I never understand this; it feels like as big a problem in Canada as it is in the United States, with the exception that it doesn’t get the same kind of television news coverage here. It’s usually restricted to AM radio, along with shows that cover all sorts of conspiracy theories and the like, but the pro-Christmas message always there on social media and U.S. television news. I wish people a happy holidays even though most of the people I know are white and Christian I use this for the simple reason that most of these people I won’t see before or after Christmas and the phrase covers happy New Year, too. In fact, for all those that complain about saying happy holidays, let’s not forget that the song “Happy Holidays” was first sung by Bing Crosby in the movie “Holiday Inn” back in 1942, where I’m pretty sure that the percentage of other religions living in North America was even lower than it is right now In fact here’s a breakdown from 1948 the earliest numbers I could find.

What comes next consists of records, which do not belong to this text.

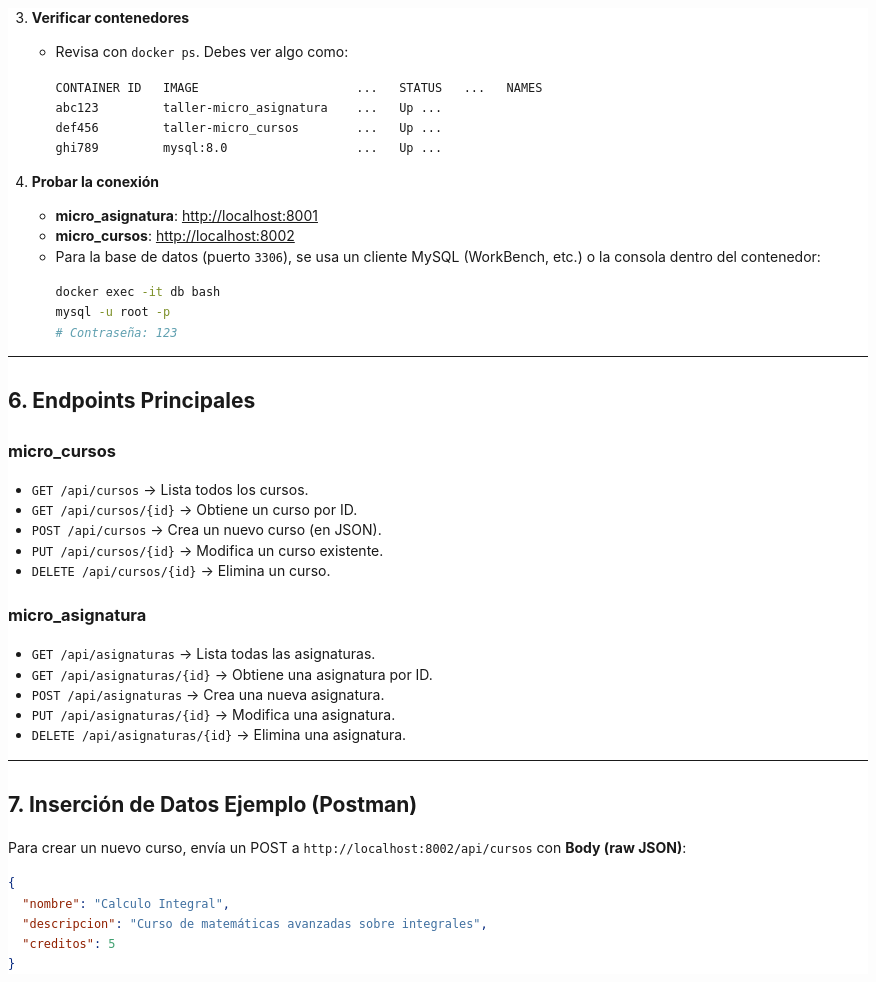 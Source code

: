 3. **Verificar contenedores**  
   - Revisa con `docker ps`. Debes ver algo como:
     ```
     CONTAINER ID   IMAGE                      ...   STATUS   ...   NAMES
     abc123         taller-micro_asignatura    ...   Up ...
     def456         taller-micro_cursos        ...   Up ...
     ghi789         mysql:8.0                  ...   Up ...
     ```

4. **Probar la conexión**  
   - **micro_asignatura**: [http://localhost:8001](http://localhost:8001/)  
   - **micro_cursos**: [http://localhost:8002](http://localhost:8002/)  
   - Para la base de datos (puerto `3306`), se usa un cliente MySQL (WorkBench, etc.) o la consola dentro del contenedor:
     ```bash
     docker exec -it db bash
     mysql -u root -p
     # Contraseña: 123
     ```

---

## 6. Endpoints Principales

### micro_cursos
- `GET /api/cursos`  -> Lista todos los cursos.  
- `GET /api/cursos/{id}` -> Obtiene un curso por ID.  
- `POST /api/cursos`  -> Crea un nuevo curso (en JSON).  
- `PUT /api/cursos/{id}`  -> Modifica un curso existente.  
- `DELETE /api/cursos/{id}` -> Elimina un curso.

### micro_asignatura
- `GET /api/asignaturas` -> Lista todas las asignaturas.  
- `GET /api/asignaturas/{id}` -> Obtiene una asignatura por ID.  
- `POST /api/asignaturas` -> Crea una nueva asignatura.  
- `PUT /api/asignaturas/{id}` -> Modifica una asignatura.  
- `DELETE /api/asignaturas/{id}` -> Elimina una asignatura.

---

## 7. Inserción de Datos Ejemplo (Postman)

Para crear un nuevo curso, envía un POST a `http://localhost:8002/api/cursos` con **Body (raw JSON)**:

```json
{
  "nombre": "Calculo Integral",
  "descripcion": "Curso de matemáticas avanzadas sobre integrales",
  "creditos": 5
}
```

I do remember that a war was being fought in 1942, but it wasn’t over Christmas.
Let’s me be clear: I have no problem with Christians practicing Christmas rituals, displays of nativity scenes, going to church, singing carols door to door, whatever makes you happy, go with it. But remember, just because a retail outlet that it dependant on sales to everyone decides not to put up Christian-only themes, or say merry Christmas, it isn’t an attack on you. While Christianity remains the majority in Canada and the United States, stores sell to everyone. Just look around; while “Christmas” may not be on display in flashing neon lights, you will find plenty of it on the shelves. So there may be some Hanukkah or Kwanzaa themed things there too, but is that really so horrible? Really, most of what you are going to see is Santa Claus and other non-Christian idols there specifically created for Christmas. Last time I checked, Santa and Rudolph the Red Nosed Reindeer weren’t mentioned in Luke 2:1-20.
So where exactly is the war on Christmas? The First Amendment of the Constitution of the United States provides that, “Congress shall make no law respecting an establishment of religion, or prohibiting the free exercise thereof.” Walmart, JC Penny, Macy’s, Target, Best Buy, Sears and Amazon aren’t stopping your ability to exercise your Christianity by taking the word Christmas out of their stores when trying to sell you products. The government hasn’t passed any laws that are stopping you from celebrating Christmas, thus infringing on your First Amendment rights, and not displaying Christian iconography in or at public buildings that everyone uses isn’t either. It’s just the government doing its job.
The “War on Christmas” also revolves around Christmas trees. Trees aren’t Christian, they are everywhere, and Christmas trees find their roots (no pun intended) in pagan traditions throughout central Europe. They didn’t become commonplace until the 19th century, when they were placed in German military barracks and hospitals during the Franco-Prussian war. Even then it was considered a Protestant tradition and not a Catholic one. Again, there weren’t too many coniferous trees in Jerusalem, and certainly not ones decorated with colored balls, candles, or tinsel so calling it a “Holiday Tree” over a “Christmas Tree” doesn’t make much difference.
So what do we get out of the war on Christmas? I look for a payoff or an end game and I just don’t see one. No one is losing anything, no one is prevented from going to church or praying, giving gifts, shopping or anything else that they could do five, ten, even 50 years ago. Why all of a sudden are we bombarded with messages that we are under attack? That the Grinch is out to steal Christmas, or that suddenly, because language around holiday seasons are becoming generalized, Christians are lesser than they were before? I don’t have a good answer, I don’t see why anyone should get angry about any of this. It’s a distraction from what is common about the season for everyone: Family, togetherness, promises of a better future and new life. So take a break from the war on Christmas” and maybe focus on how horrible the winter months can be for the homeless and the hungry and fight a war on poverty instead.